### WHAT IS EXPECTED
Across the entries below, count the lines in which the word "Required" occurs. Reply with the count alone.
BEGIN RECORDS FOR THIS TASK
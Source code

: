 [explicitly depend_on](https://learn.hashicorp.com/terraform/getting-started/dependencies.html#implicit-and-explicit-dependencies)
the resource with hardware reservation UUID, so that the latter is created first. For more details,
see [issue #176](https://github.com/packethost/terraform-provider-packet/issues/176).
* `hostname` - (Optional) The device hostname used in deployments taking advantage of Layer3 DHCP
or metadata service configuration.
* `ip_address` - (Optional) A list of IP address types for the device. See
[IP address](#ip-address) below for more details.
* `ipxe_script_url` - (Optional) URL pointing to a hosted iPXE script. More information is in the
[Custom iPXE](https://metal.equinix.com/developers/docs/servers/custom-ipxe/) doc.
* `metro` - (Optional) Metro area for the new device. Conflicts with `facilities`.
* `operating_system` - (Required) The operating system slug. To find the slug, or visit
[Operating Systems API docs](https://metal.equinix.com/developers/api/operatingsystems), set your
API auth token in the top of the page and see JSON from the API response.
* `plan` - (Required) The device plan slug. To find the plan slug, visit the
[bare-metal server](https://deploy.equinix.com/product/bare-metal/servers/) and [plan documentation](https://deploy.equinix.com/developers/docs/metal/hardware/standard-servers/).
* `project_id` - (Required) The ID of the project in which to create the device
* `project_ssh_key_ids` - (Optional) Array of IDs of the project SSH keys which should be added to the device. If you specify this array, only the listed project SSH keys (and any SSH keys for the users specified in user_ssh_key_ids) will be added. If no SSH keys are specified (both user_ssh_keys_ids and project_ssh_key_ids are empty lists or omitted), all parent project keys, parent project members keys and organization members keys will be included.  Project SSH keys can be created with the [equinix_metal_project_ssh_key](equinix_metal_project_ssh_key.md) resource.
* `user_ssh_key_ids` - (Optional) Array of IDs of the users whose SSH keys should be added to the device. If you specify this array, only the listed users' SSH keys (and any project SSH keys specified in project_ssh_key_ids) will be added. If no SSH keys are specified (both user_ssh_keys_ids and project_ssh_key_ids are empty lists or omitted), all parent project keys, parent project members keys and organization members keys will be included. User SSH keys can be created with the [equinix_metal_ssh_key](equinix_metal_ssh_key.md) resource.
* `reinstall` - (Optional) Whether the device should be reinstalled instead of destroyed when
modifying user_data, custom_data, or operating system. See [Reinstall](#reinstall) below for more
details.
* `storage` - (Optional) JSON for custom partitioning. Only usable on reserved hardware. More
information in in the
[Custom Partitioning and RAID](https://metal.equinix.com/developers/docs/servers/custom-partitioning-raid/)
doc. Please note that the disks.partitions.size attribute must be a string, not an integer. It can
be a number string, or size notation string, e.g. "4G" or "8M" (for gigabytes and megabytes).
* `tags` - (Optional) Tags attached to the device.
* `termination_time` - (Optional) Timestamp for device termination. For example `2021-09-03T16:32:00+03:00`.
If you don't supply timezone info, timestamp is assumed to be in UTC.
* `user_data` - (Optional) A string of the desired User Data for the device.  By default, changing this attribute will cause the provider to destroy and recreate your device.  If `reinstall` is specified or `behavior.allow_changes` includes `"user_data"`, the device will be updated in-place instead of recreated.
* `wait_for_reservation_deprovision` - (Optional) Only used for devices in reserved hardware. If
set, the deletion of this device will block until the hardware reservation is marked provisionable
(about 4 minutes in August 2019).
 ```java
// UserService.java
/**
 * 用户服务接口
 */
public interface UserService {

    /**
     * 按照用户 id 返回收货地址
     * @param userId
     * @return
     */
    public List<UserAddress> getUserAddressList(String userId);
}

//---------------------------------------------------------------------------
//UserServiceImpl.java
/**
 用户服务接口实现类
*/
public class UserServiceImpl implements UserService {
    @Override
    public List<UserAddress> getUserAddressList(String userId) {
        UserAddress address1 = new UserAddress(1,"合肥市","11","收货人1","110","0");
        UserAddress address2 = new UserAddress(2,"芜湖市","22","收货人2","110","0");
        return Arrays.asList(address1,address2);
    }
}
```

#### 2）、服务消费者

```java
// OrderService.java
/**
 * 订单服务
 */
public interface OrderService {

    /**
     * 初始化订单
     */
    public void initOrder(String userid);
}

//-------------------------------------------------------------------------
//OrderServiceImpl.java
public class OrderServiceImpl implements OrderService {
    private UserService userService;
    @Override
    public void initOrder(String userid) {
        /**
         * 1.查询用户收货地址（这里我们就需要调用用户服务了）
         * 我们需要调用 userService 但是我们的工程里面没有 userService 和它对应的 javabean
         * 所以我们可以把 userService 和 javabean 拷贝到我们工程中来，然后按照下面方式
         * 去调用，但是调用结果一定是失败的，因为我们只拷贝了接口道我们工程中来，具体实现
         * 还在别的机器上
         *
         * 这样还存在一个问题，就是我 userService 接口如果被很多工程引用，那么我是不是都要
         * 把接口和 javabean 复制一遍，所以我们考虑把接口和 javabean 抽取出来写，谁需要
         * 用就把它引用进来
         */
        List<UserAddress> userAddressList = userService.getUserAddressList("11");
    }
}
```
END RECORDS FOR THIS TASK
### EXPECTED ANSWER
3